Hello everyone,

I have a very basic question which I do not know how to reason it. I conducted a RNA-Seq experiment without replicates (please do not blame me :() and i calculated the fold changes between two conditions (let's say X and Y) using TPM values. Now, I want to find some enriched sets using GSEA. To do that, I need to choose the highest fc values or prerank the fc's.

Here is the question,

Some of the genes have 0 TPM's in condition X and more than 0 in condition Y. I added 0.001 to all the TPM values to calculate fold changes to get rid of the 0 values. However, those genes are looking like they have 8976976 fc (just a huge number). However, they reason they do not have any TPM in one condition can be low coverage, or they were not there in the condition X and started to be expressed in condition Y. How should I treat them while appliying GSEA? Should I omit them or put another filter for them etc.?

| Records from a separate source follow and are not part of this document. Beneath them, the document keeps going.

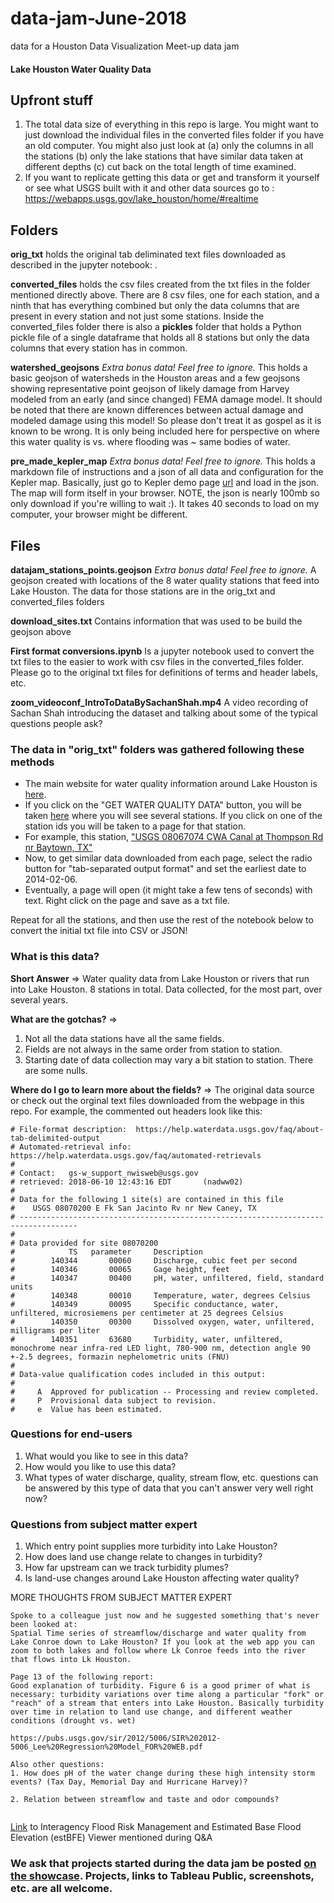 # data-jam-June-2018
data for a Houston Data Visualization Meet-up data jam

#### Lake Houston Water Quality Data

## Upfront stuff
1. The total data size of everything in this repo is large. You might want to just download the individual files in the converted files folder if you have an old computer. You might also just look at (a) only the columns in all the stations (b) only the lake stations that have similar data taken at different depths (c) cut back on the total length of time examined.
2. If you want to replicate getting this data or get and transform it yourself or see what USGS built with it and other data sources go to : https://webapps.usgs.gov/lake_houston/home/#realtime


## Folders
<b>orig_txt</b> holds the original tab deliminated text files downloaded as described in the jupyter notebook: <First format conversions.ipynb>.

<b>converted_files</b> holds the csv files created from the txt files in the folder mentioned directly above. There are 8 csv files, one for each station, and a ninth that has everything combined but only the data columns that are present in every station and not just some stations. Inside the converted_files folder there is also a <b>pickles</b> folder that holds a Python pickle file of a single dataframe that holds all 8 stations but only the data columns that every station has in common.

<b>watershed_geojsons</b> <i>Extra bonus data! Feel free to ignore.</i> This holds a basic geojson of watersheds in the Houston areas and a few geojsons showing representative point geojson of likely damage from Harvey modeled from an early (and since changed) FEMA damage model. It should be noted that there are known differences between actual damage and modeled damage using this model! So please don't treat it as gospel as it is known to be wrong. It is only being included here for perspective on where this water quality is vs. where flooding was ~ same bodies of water.

<b>pre_made_kepler_map</b>  <i>Extra bonus data! Feel free to ignore.</i> This holds a markdown file of instructions and a json of all data and configuration for the Kepler map. Basically, just go to Kepler demo page <a href="https://uber.github.io/kepler.gl/#/demo">url</a> and load in the json. The map will form itself in your browser. NOTE, the json is nearly 100mb so only download if you're willing to wait :). It takes 40 seconds to load on my computer, your browser might be different.

## Files
<b>datajam_stations_points.geojson</b> <i>Extra bonus data! Feel free to ignore.</i> A geojson created with locations of the 8 water quality stations that feed into Lake Houston. The data for those stations are in the orig_txt and converted_files folders

<b>download_sites.txt</b> Contains information that was used to be build the geojson above

<b>First format conversions.ipynb</b> Is a jupyter notebook used to convert the txt files to the easier to work with csv files in the converted_files folder. Please go to the original txt files for definitions of terms and header labels, etc. 

<b>zoom_videoconf_IntroToDataBySachanShah.mp4</b> A video recording of Sachan Shah introducing the dataset and talking about some of the typical questions people ask?

### The data in "orig_txt" folders was gathered following these methods
- The main website for water quality information around Lake Houston is <a href="https://webapps.usgs.gov/lake_houston/home/#realtime">here</a>.
- If you click on the "GET WATER QUALITY DATA" button, you will be taken <a href="https://waterdata.usgs.gov/tx/nwis/current?multiple_site_no=08067074%2C08068000%2C08068500%2C08069500%2C08070200%2C295826095082200%2C295554095093402%2C294643095035200%2C294607085042700%2C08071330&index_pmcode_STATION_NM=1&index_pmcode_DATETIME=2&format=station_list&group_key=NONE&sort_key_2=site_no&html_table_group_key=NONE&rdb_compression=file&list_of_search_criteria=multiple_site_no%2Crealtime_parameter_selection">here</a> where you will see several stations. If you click on one of the station ids you will be taken to a page for that station.
- For example, this station, <a href="https://waterdata.usgs.gov/tx/nwis/uv/?site_no=08067074&agency_cd=USGS&amp;">"USGS 08067074 CWA Canal at Thompson Rd nr Baytown, TX"</a>
- Now, to get similar data downloaded from each page, select the radio button for "tab-separated output format" and set the earliest date to 2014-02-06.
- Eventually, a page will open (it might take a few tens of seconds) with text. Right click on the page and save as a txt file. 

Repeat for all the stations, and then use the rest of the notebook below to convert the initial txt file into CSV or JSON!

### What is this data?
<b>Short Answer</b> => Water quality data from Lake Houston or rivers that run into Lake Houston. 8 stations in total. Data collected, for the most part, over several years.

<b>What are the gotchas?</b> => 
1. Not all the data stations have all the same fields. 
2. Fields are not always in the same order from station to station. 
3. Starting date of data collection may vary a bit station to station. There are some nulls.

<b>Where do I go to learn more about the fields?</b> => The original data source or check out the orginal text files downloaded from the webpage in this repo. For example, the commented out headers look like this:

```
# File-format description:  https://help.waterdata.usgs.gov/faq/about-tab-delimited-output
# Automated-retrieval info: https://help.waterdata.usgs.gov/faq/automated-retrievals
#
# Contact:   gs-w_support_nwisweb@usgs.gov
# retrieved: 2018-06-10 12:43:16 EDT       (nadww02)
#
# Data for the following 1 site(s) are contained in this file
#    USGS 08070200 E Fk San Jacinto Rv nr New Caney, TX
# -----------------------------------------------------------------------------------
#
# Data provided for site 08070200
#            TS   parameter     Description
#        140344       00060     Discharge, cubic feet per second
#        140346       00065     Gage height, feet
#        140347       00400     pH, water, unfiltered, field, standard units
#        140348       00010     Temperature, water, degrees Celsius
#        140349       00095     Specific conductance, water, unfiltered, microsiemens per centimeter at 25 degrees Celsius
#        140350       00300     Dissolved oxygen, water, unfiltered, milligrams per liter
#        140351       63680     Turbidity, water, unfiltered, monochrome near infra-red LED light, 780-900 nm, detection angle 90 +-2.5 degrees, formazin nephelometric units (FNU)
#
# Data-value qualification codes included in this output:
#        
#     A  Approved for publication -- Processing and review completed.
#     P  Provisional data subject to revision.
#     e  Value has been estimated.
```



### Questions for end-users
1. What would you like to see in this data?
2. How would you like to use this data?
3. What types of water discharge, quality, stream flow, etc. questions can be answered by this type of data that you can't answer very well right now?

### Questions from subject matter expert
1. Which entry point supplies more turbidity into Lake Houston?
2. How does land use change relate to changes in turbidity?
3. How far upstream can we track turbidity plumes?
4. Is land-use changes around Lake Houston affecting water quality?

MORE THOUGHTS FROM SUBJECT MATTER EXPERT

```
Spoke to a colleague just now and he suggested something that's never been looked at:
Spatial Time series of streamflow/discharge and water quality from Lake Conroe down to Lake Houston? If you look at the web app you can zoom to both lakes and follow where Lk Conroe feeds into the river that flows into Lk Houston.

Page 13 of the following report:
Good explanation of turbidity. Figure 6 is a good primer of what is necessary: turbidity variations over time along a particular "fork" or "reach" of a stream that enters into Lake Houston. Basically turbidity over time in relation to land use change, and different weather conditions (drought vs. wet)

https://pubs.usgs.gov/sir/2012/5006/SIR%202012-5006_Lee%20Regression%20Model_FOR%20WEB.pdf

Also other questions:
1. How does pH of the water change during these high intensity storm events? (Tax Day, Memorial Day and Hurricane Harvey)?

2. Relation between streamflow and taste and odor compounds?


```
<a href="https://webapps.usgs.gov/DSS_portfolio/infrm.html">Link</a> to Interagency Flood Risk Management and Estimated Base Flood Elevation (estBFE) Viewer mentioned during Q&A

### We ask that projects started during the data jam be posted <a href="https://houstondatavis.github.io/data-jams/">on the showcase</a>. Projects, links to Tableau Public, screenshots, etc. are all welcome.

Any help is appreciated. Thank you for your help!

When we have replicates we usually filter out all the genes with low counts (say less than 10) across all samples but here it wouldn't really make sense. As you figured yourself, without any replicates you can't really tell if a gene or pathway is up/down-regulated. To be more precise, without replicates it is not clear whether the difference between test and control is just by chance or statistically significant. Finally, I think a single-sample enrichment analysis (ssGSEA or ssGSVA) would be a better option here. Yet you won't be able to tell if the difference observed between control and test is statistically significant.